U m anjo cai na Terra ao se apaixonar por uma trapezista. O tirano considerado o mal em forma de gente vive seus últimos dias num bunker isolado da realidade. Ambas imagens representam a largueza do trabalho do ator suíço Bruno Ganz. 

Morto no último dia 16, aos 77 anos, ele se tornou reconhecido por personagens tão díspares do anjo Damiel, em “Asas do Desejo” (1987), e de Hitler, em “A Queda” (2004).

Ganz foi um intérprete incomum, discreto, avesso ao desempenho exuberante que dificulta o acesso à interioridade dos personagens. Essa habilidade de trazer à tona incertezas e angústias foi a característica que fez ressoar seu nome entre um público mais atento a autores que a atores.

Rohmer, Wenders, Herzog, Goretta, Tanner ou Angelopoulos foram grandes assinaturas no cinema europeu nas décadas de 1970 e 1980 com as quais o ator colaborou.

Antes de se projetar no cinema, Ganz havia se destacado no teatro de Zurique. Mais tarde, na disciplina coletivista do Schaubühne, em Berlim, diluiu as marcas do dialeto alemão das origens até se consolidar entre os mais reputados atores germanófonos de sua geração.

Depois de passear quase anônimo em produções para a TV, firmou-se com trabalhos para Rohmer, Wenders e Herzog, representantes do então chamado cinema de arte.

Sua aura pálida intensificou a fragilidade de tipos mais românticos que heroicos, como o conde russo de “A Marquesa d’O” (1976) e o malfadado Jonathan Harker, vítima masculina do vampiro na refilmagem de “Nosferatu” (1979).

Sua aparência suspensa no tempo ganhou outra ênfase quando ele passou a incorporar figuras melancólicas, retratos da crise e do vazio existencial, uma herança temática do cinema moderno retrabalhada pelos herdeiros da grande vaga do cinema moderno.

O enquadrador de “O Amigo Americano” (1976), o marinheiro de “A Cidade Branca” (1983) ou o escritor de “A Eternidade e um Dia” (1998), assim como o anjo caído em Berlim são exemplos da capacidade de Ganz transmitir sem palavrório o vácuo emocional.

Perambular seu corpo magro sem saber o que busca e andar na contramão das performances psicológicas do cinema americano são contribuições de ator.

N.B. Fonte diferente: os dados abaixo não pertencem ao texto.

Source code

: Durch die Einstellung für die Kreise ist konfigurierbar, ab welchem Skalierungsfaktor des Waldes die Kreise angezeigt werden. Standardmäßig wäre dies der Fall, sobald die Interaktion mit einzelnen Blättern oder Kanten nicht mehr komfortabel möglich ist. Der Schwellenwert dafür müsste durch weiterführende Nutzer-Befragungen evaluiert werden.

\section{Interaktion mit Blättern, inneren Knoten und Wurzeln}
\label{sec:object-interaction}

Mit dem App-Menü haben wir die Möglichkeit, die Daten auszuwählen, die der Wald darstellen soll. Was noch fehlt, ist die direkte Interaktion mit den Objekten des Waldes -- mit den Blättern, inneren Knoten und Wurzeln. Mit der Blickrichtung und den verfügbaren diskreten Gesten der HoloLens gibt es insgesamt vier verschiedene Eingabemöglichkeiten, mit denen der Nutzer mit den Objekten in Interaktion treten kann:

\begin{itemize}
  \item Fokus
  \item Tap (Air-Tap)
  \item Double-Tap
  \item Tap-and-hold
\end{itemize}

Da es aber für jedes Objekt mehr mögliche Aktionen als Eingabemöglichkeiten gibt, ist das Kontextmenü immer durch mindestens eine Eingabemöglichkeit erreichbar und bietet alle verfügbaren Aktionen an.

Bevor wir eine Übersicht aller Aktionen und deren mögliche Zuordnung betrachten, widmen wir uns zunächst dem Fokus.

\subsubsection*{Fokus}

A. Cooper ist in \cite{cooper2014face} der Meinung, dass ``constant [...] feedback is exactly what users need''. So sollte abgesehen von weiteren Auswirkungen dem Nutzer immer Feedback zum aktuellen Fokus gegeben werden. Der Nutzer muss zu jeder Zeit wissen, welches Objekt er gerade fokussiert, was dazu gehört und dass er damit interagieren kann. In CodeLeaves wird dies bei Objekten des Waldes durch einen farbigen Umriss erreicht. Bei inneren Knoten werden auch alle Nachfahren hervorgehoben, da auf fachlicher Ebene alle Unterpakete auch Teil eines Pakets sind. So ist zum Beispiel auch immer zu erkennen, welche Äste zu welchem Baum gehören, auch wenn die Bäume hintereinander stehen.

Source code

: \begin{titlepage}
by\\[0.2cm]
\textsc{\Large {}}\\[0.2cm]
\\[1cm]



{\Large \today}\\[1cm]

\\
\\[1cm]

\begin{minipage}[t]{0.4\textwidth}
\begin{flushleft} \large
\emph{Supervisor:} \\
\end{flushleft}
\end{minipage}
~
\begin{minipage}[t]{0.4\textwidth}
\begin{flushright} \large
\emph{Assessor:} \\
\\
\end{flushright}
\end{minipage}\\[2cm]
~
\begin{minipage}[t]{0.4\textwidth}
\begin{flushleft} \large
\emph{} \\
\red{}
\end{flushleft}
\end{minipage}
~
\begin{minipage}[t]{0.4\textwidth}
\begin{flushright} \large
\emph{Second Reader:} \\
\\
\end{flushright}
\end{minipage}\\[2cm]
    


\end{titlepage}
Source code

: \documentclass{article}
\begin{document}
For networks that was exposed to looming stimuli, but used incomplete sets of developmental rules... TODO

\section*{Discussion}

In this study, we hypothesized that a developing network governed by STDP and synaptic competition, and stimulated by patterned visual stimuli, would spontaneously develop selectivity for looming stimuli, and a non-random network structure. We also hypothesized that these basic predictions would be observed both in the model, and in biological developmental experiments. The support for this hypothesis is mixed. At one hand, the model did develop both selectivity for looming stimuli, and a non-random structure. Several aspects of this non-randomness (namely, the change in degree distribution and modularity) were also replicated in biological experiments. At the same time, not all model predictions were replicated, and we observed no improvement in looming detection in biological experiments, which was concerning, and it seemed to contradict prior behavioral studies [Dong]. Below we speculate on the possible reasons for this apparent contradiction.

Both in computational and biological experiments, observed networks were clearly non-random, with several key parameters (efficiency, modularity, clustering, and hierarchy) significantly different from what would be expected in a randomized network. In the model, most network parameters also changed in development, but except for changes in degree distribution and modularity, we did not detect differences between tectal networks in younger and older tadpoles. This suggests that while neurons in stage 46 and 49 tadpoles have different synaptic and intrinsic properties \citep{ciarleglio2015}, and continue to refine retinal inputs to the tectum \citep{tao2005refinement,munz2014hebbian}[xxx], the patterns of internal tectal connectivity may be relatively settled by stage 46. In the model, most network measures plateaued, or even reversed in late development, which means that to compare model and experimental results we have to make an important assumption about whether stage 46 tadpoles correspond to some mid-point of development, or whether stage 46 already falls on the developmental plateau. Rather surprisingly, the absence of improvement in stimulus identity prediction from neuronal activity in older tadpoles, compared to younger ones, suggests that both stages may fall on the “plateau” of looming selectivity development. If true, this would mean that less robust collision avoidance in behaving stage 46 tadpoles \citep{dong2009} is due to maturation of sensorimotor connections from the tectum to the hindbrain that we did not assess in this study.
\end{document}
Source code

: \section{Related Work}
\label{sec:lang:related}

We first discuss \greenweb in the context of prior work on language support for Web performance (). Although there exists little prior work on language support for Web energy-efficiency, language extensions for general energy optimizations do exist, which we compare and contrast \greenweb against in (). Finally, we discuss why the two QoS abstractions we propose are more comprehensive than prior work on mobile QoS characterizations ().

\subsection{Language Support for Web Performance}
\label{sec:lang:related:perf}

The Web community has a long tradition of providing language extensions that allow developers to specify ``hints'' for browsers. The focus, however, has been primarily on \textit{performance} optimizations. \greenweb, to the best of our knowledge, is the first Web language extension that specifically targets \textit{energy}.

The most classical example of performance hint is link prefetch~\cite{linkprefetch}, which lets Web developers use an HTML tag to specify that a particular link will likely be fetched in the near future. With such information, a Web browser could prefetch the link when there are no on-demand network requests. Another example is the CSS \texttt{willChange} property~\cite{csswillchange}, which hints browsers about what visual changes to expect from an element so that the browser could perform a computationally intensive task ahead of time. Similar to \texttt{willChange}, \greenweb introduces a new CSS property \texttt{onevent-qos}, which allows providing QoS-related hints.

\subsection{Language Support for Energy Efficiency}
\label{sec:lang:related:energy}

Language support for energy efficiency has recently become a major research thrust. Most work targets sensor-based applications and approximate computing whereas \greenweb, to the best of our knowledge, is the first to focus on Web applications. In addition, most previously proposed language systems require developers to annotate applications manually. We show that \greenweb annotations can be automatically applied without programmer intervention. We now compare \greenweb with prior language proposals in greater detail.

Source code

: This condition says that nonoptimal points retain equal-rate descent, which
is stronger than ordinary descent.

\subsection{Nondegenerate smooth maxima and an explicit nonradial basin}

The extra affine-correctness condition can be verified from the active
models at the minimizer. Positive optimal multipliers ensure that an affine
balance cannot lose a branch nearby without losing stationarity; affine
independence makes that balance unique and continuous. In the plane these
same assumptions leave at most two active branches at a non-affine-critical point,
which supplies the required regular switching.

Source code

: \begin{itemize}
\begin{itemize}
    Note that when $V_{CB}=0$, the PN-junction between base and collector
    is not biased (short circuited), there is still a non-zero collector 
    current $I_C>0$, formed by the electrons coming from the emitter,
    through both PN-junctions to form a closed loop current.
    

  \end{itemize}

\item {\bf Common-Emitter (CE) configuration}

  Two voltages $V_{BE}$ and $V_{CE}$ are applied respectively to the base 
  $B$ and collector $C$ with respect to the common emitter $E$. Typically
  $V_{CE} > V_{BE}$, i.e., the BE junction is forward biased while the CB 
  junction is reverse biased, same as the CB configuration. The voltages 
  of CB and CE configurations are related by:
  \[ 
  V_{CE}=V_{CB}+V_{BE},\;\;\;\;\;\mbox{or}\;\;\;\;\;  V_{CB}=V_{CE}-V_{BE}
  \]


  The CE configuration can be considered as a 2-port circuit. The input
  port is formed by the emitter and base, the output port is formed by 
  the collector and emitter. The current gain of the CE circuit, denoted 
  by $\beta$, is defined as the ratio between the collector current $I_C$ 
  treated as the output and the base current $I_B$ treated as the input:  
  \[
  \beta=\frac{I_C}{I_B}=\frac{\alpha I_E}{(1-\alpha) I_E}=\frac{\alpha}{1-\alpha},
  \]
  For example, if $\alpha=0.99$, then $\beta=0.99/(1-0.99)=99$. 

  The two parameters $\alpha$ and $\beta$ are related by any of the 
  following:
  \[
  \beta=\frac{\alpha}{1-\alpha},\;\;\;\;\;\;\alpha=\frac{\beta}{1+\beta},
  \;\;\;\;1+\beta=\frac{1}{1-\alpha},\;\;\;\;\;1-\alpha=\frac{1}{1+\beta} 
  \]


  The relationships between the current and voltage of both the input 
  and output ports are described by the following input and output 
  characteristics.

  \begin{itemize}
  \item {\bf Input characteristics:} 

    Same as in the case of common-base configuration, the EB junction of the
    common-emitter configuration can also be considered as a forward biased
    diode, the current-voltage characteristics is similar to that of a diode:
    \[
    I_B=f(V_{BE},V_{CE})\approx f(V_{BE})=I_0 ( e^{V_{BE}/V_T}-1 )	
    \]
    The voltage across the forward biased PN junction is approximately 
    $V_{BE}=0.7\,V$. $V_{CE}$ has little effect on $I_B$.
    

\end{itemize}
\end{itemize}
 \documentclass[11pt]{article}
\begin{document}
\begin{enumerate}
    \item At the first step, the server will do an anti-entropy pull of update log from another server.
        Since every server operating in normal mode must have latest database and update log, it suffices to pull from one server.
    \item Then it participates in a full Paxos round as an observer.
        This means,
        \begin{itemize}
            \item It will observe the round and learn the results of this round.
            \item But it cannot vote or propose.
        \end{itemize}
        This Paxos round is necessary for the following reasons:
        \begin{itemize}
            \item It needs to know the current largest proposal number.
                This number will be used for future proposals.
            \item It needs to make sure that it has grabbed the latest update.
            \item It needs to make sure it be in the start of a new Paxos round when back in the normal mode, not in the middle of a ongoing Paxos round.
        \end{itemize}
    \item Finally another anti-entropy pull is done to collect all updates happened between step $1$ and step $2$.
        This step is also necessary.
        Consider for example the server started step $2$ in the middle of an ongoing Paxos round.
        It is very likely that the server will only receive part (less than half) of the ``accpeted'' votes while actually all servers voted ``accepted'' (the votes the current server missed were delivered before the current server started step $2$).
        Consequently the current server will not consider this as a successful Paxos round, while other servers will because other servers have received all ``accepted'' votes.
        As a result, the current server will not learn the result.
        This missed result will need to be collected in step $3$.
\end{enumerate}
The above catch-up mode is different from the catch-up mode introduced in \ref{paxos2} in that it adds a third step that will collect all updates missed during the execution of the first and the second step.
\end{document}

Esses trabalhos ajudaram a consolidar, além do tipo físico e emocional, a voz de Ganz, a dicção peculiar que permite identificá-lo de imediato entre tantos sotaques cosmopolitas.

É por meio da voz de Ganz, canto mesclado a recitação, que a poesia de Rilke ganha corpo no prólogo de “Asas do Desejo”. É sua voz que ecoa o medo da derrota sob o disfarce da ira hitleriana nas cenas que foram dezenas de vezes reapropriadas. A releitura cômica em legendas só reitera a pluralidade emocional dessa atuação que ultrapassa os clichês do autoritarismo.

 

O ator defendeu-se de ter humanizado Hitler dizendo que, por ser suíço, tinha um passaporte que lhe permitiu passar de si ao personagem.

O papel de Hitler ajudou a firmar sua presença em produções internacionais, que ele vinha cultivando desde “Meninos do Brasil” (1978). Essa vertente incorporou sua figura como selo de autenticidade europeia ou como figuração ilustre em filmes autorais.

Mais que o sotaque, foi a aura de cinema substancial que Ganz transportou de um filme a outro.